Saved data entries
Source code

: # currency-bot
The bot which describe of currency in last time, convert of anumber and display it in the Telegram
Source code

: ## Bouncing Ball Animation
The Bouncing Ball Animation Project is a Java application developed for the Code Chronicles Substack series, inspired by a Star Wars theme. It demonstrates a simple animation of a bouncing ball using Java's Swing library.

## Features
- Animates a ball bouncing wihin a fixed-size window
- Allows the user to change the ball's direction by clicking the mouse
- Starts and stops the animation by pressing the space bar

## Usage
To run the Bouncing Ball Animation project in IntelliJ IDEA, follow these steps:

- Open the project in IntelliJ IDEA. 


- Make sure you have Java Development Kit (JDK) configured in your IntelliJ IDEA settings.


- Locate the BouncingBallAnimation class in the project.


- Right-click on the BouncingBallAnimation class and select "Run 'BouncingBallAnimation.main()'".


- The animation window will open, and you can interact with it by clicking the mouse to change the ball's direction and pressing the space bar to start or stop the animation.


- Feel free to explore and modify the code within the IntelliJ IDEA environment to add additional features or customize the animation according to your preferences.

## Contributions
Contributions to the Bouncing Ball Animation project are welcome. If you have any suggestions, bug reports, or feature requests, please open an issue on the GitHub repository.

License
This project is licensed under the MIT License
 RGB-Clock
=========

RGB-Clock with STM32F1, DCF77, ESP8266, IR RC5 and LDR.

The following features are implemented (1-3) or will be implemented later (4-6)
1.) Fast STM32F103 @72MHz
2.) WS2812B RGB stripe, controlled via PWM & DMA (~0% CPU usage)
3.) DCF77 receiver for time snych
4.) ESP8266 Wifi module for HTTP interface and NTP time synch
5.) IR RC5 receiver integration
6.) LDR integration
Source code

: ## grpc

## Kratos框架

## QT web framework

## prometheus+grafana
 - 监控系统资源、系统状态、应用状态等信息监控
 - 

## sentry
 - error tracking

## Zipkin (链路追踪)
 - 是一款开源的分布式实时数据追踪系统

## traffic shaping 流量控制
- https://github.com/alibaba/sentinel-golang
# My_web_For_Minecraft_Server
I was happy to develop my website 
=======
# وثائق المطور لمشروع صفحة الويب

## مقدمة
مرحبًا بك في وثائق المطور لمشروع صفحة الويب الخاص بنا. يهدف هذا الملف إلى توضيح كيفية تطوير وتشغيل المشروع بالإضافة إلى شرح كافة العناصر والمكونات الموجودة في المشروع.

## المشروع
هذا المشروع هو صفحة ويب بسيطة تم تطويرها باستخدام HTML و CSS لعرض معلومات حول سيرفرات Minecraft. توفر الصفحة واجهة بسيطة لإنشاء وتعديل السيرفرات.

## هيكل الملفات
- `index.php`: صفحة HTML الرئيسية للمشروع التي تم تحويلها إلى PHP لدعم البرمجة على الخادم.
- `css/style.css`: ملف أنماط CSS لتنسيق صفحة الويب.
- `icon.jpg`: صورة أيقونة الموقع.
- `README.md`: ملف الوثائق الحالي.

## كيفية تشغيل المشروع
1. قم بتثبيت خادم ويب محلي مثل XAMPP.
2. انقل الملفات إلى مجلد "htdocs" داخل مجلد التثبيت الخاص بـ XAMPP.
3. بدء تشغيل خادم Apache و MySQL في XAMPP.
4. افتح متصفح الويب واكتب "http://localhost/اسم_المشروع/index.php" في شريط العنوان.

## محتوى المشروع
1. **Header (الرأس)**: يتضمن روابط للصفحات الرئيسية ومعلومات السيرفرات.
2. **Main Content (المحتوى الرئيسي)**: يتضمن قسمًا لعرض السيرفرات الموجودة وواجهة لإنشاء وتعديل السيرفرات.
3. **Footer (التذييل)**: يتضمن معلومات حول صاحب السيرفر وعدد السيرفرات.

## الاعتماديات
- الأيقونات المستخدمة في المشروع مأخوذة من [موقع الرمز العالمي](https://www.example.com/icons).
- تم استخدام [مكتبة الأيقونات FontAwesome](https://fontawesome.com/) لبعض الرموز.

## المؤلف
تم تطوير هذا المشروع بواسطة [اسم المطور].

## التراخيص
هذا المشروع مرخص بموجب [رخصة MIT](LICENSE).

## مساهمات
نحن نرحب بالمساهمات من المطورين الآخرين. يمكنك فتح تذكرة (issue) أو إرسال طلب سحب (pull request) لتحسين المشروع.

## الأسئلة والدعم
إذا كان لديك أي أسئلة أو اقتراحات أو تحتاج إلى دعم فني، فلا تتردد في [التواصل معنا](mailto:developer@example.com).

Task prompt
Your answer must consist solely of the lines above between the line holding "## هيكل الملفات" and the line holding "3. بدء تشغيل خادم Apache و MySQL في XAMPP.", inclusive, copied exactly.

Response to the exercise
## هيكل الملفات
- `index.php`: صفحة HTML الرئيسية للمشروع التي تم تحويلها إلى PHP لدعم البرمجة على الخادم.
- `css/style.css`: ملف أنماط CSS لتنسيق صفحة الويب.
- `icon.jpg`: صورة أيقونة الموقع.
- `README.md`: ملف الوثائق الحالي.

## كيفية تشغيل المشروع
1. قم بتثبيت خادم ويب محلي مثل XAMPP.
2. انقل الملفات إلى مجلد "htdocs" داخل مجلد التثبيت الخاص بـ XAMPP.
3. بدء تشغيل خادم Apache و MySQL في XAMPP.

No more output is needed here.